"In selecting an appropriate visual symbol of the Senate in its founding period, one might consider an anchor, a fence, or a saucer. Writing to
Thomas Jefferson, who had been out of the country during the Constitutional Convention,
James Madison explained that the Constitution's framers considered the Senate to be the great "anchor" of the government. To the framers themselves, Madison explained that the Senate would be a "necessary fence" against the "fickleness and passion" that tended to influence the attitudes of the general public and members of the House of Representatives. George Washington is said to have told Jefferson that the framers had created the Senate to "cool" House legislation just as a saucer was used to cool hot tea."
1787: Senate Created -- September 17, 1787
www.senate.gov
So it was George himself who allegedly called it a cooling saucer, but yeah. Stymie is a fun word.
Madison's words on tyranny of the majority are often misrepresented. Madison spoke out against any tyranny, regardless of who it was that was trying to enact it:
"In the classic writing of American political thought,
Federalist 10, James Madison argued that the new constitutional republic would “break and control the violence of faction.”
And by a faction, Madison meant “a number of citizens, whether amounting to a majority or a minority of the whole, who are united and actuated by some common impulse of passion, or of interest, adverse to the rights of other citizens, or to the permanent and aggregate interests of the community.”

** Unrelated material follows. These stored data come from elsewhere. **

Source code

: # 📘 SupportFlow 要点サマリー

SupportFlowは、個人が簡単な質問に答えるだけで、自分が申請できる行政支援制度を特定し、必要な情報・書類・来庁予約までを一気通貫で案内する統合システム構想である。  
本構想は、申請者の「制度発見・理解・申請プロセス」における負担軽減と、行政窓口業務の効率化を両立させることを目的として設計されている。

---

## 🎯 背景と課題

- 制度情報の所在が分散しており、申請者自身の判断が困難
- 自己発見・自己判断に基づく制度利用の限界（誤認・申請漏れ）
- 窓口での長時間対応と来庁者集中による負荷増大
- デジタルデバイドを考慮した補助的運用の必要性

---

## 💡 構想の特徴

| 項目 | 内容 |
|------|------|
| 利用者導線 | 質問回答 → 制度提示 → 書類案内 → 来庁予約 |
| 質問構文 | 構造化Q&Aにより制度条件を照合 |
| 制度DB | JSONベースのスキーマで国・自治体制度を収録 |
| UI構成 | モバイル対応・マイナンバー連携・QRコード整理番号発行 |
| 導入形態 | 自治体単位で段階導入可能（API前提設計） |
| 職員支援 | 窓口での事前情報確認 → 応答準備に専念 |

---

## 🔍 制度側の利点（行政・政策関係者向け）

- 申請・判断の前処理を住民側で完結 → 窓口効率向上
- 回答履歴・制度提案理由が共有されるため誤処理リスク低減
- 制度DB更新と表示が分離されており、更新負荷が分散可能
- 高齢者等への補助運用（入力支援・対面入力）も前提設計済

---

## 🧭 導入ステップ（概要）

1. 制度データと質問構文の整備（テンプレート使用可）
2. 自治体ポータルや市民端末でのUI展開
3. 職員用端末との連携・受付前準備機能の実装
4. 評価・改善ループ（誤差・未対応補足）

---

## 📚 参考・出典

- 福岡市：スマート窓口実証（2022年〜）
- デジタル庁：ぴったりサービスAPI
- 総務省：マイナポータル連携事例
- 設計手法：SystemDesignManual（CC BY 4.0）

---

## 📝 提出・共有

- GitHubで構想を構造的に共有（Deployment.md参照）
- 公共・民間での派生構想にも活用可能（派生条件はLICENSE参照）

Madison believed that factions could arise from “different opinions concerning religion, concerning government,” but that all factions, including the most prevalent kind of faction of “those who hold and those who are without property,” are “sown in the nature of man.”
Madison would absolutely consider MAGA a "faction"...and their means to procure power as attempts at tyranny. Far right pundits like to say he warned specifically of "tyranny of the majority"...because that's what a person with unpopular views WOULD say.
The Senate is quite undemocratic as it delegates power to stop legislation to very small percentages of the population. The Senate represents the States, not the people. And when you factor in the butcheres voting districts in this Country, you end up with what we have. Unpopular Senators on power who vote against popular legislation (even in their own States), who also become influenced by moneyed interests. The reason this structure exists is because small States threatened to leave the Union. The concession they wanted was equal Senators as large States. And for all the "taxation is theft" libertarians out there, this also results in the small states receiving monumentally out-sized Federal subsidies. I think Federal spending like in Wyomong is 40% more than it is for Cali, and the median income is the same, at least as of 2022 it was.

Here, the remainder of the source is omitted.